→ **Work instructions**: Pull every line containing "generate" out of the material below.

→ **The data**:
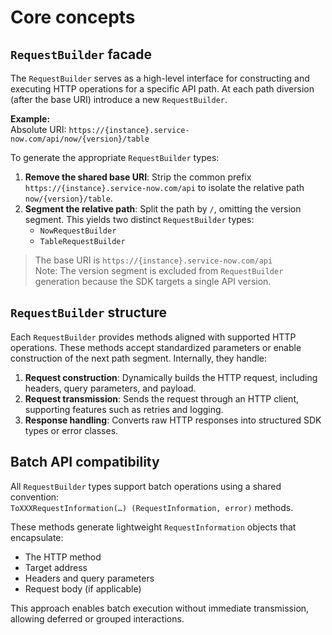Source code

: # Core concepts

## `RequestBuilder` facade

The `RequestBuilder` serves as a high-level interface for constructing and executing HTTP operations for a specific API path. At each path diversion (after the base URI) introduce a new `RequestBuilder`.

**Example:**  
Absolute URI: `https://{instance}.service-now.com/api/now/{version}/table`

To generate the appropriate `RequestBuilder` types:

1. **Remove the shared base URI**: Strip the common prefix `https://{instance}.service-now.com/api` to isolate the relative path `now/{version}/table`.
2. **Segment the relative path**: Split the path by `/`, omitting the version segment. This yields two distinct `RequestBuilder` types:
   - `NowRequestBuilder`
   - `TableRequestBuilder`

> The base URI is `https://{instance}.service-now.com/api`  
> Note: The version segment is excluded from `RequestBuilder` generation because the SDK targets a single API version.

## `RequestBuilder` structure

Each `RequestBuilder` provides methods aligned with supported HTTP operations. These methods accept standardized parameters or enable construction of the next path segment. Internally, they handle:

1. **Request construction**: Dynamically builds the HTTP request, including headers, query parameters, and payload.
2. **Request transmission**: Sends the request through an HTTP client, supporting features such as retries and logging.
3. **Response handling**: Converts raw HTTP responses into structured SDK types or error classes.

## Batch API compatibility

All `RequestBuilder` types support batch operations using a shared convention:  
`ToXXXRequestInformation(…) (RequestInformation, error)` methods.

These methods generate lightweight `RequestInformation` objects that encapsulate:

- The HTTP method  
- Target address  
- Headers and query parameters  
- Request body (if applicable)

This approach enables batch execution without immediate transmission, allowing deferred or grouped interactions.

→ **Solution**:
To generate the appropriate `RequestBuilder` types:
These methods generate lightweight `RequestInformation` objects that encapsulate:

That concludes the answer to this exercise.